= PROBLEM DESCRIPTION =
Please reproduce the listing word for word. Pictures stay out.

= TASK DATA =
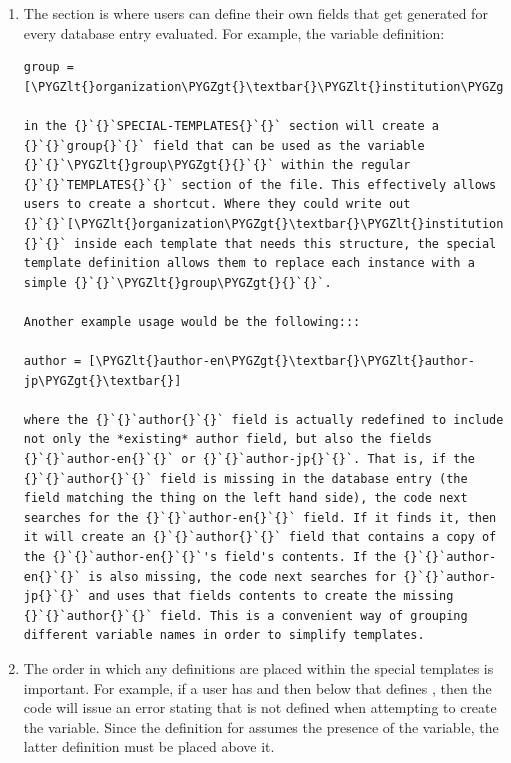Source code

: \documentclass[letterpaper,10pt,english]{sphinxmanual}
\def\PYGZlt{\char`\<}
\def\PYGZgt{\char`\>}
\begin{document}
\begin{enumerate}
\item {} 
The  section is where users can define their own fields that get generated for every database entry evaluated. For example, the variable definition:

\begin{Verbatim}[commandchars=\\\{\}]
group = [\PYGZlt{}organization\PYGZgt{}\textbar{}\PYGZlt{}institution\PYGZgt{}\textbar{}\PYGZlt{}corporation\PYGZgt{}\textbar{}]

in the {}`{}`SPECIAL-TEMPLATES{}`{}` section will create a {}`{}`group{}`{}` field that can be used as the variable {}`{}`\PYGZlt{}group\PYGZgt{}{}`{}` within the regular {}`{}`TEMPLATES{}`{}` section of the file. This effectively allows users to create a shortcut. Where they could write out {}`{}`[\PYGZlt{}organization\PYGZgt{}\textbar{}\PYGZlt{}institution\PYGZgt{}\textbar{}\PYGZlt{}corporation\PYGZgt{}\textbar{}]{}`{}` inside each template that needs this structure, the special template definition allows them to replace each instance with a simple {}`{}`\PYGZlt{}group\PYGZgt{}{}`{}`.

Another example usage would be the following:::

author = [\PYGZlt{}author-en\PYGZgt{}\textbar{}\PYGZlt{}author-jp\PYGZgt{}\textbar{}]

where the {}`{}`author{}`{}` field is actually redefined to include not only the *existing* author field, but also the fields {}`{}`author-en{}`{}` or {}`{}`author-jp{}`{}`. That is, if the {}`{}`author{}`{}` field is missing in the database entry (the field matching the thing on the left hand side), the code next searches for the {}`{}`author-en{}`{}` field. If it finds it, then it will create an {}`{}`author{}`{}` field that contains a copy of the {}`{}`author-en{}`{}`'s field's contents. If the {}`{}`author-en{}`{}` is also missing, the code next searches for {}`{}`author-jp{}`{}` and uses that fields contents to create the missing {}`{}`author{}`{}` field. This is a convenient way of grouping different variable names in order to simplify templates.
\end{Verbatim}

\item {} 
The order in which any definitions are placed within the special templates is important. For example, if a user has  and then below that defines , then the code will issue an error stating that  is not defined when attempting to create the  variable. Since the definition for  assumes the presence of the  variable, the latter definition must be placed above it.

\end{enumerate}
\end{document}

= RESPONSE FOR THIS EXERCISE =
Source code

: \documentclass[letterpaper,10pt,english]{sphinxmanual}
\def\PYGZlt{\char`\<}
\def\PYGZgt{\char`\>}
\begin{document}
\begin{enumerate}
\item {} 
The  section is where users can define their own fields that get generated for every database entry evaluated. For example, the variable definition:

\begin{Verbatim}[commandchars=\\\{\}]
group = [\PYGZlt{}organization\PYGZgt{}\textbar{}\PYGZlt{}institution\PYGZgt{}\textbar{}\PYGZlt{}corporation\PYGZgt{}\textbar{}]

in the {}`{}`SPECIAL-TEMPLATES{}`{}` section will create a {}`{}`group{}`{}` field that can be used as the variable {}`{}`\PYGZlt{}group\PYGZgt{}{}`{}` within the regular {}`{}`TEMPLATES{}`{}` section of the file. This effectively allows users to create a shortcut. Where they could write out {}`{}`[\PYGZlt{}organization\PYGZgt{}\textbar{}\PYGZlt{}institution\PYGZgt{}\textbar{}\PYGZlt{}corporation\PYGZgt{}\textbar{}]{}`{}` inside each template that needs this structure, the special template definition allows them to replace each instance with a simple {}`{}`\PYGZlt{}group\PYGZgt{}{}`{}`.

Another example usage would be the following:::

author = [\PYGZlt{}author-en\PYGZgt{}\textbar{}\PYGZlt{}author-jp\PYGZgt{}\textbar{}]

where the {}`{}`author{}`{}` field is actually redefined to include not only the *existing* author field, but also the fields {}`{}`author-en{}`{}` or {}`{}`author-jp{}`{}`. That is, if the {}`{}`author{}`{}` field is missing in the database entry (the field matching the thing on the left hand side), the code next searches for the {}`{}`author-en{}`{}` field. If it finds it, then it will create an {}`{}`author{}`{}` field that contains a copy of the {}`{}`author-en{}`{}`'s field's contents. If the {}`{}`author-en{}`{}` is also missing, the code next searches for {}`{}`author-jp{}`{}` and uses that fields contents to create the missing {}`{}`author{}`{}` field. This is a convenient way of grouping different variable names in order to simplify templates.
\end{Verbatim}

\item {} 
The order in which any definitions are placed within the special templates is important. For example, if a user has  and then below that defines , then the code will issue an error stating that  is not defined when attempting to create the  variable. Since the definition for  assumes the presence of the  variable, the latter definition must be placed above it.

\end{enumerate}
\end{document}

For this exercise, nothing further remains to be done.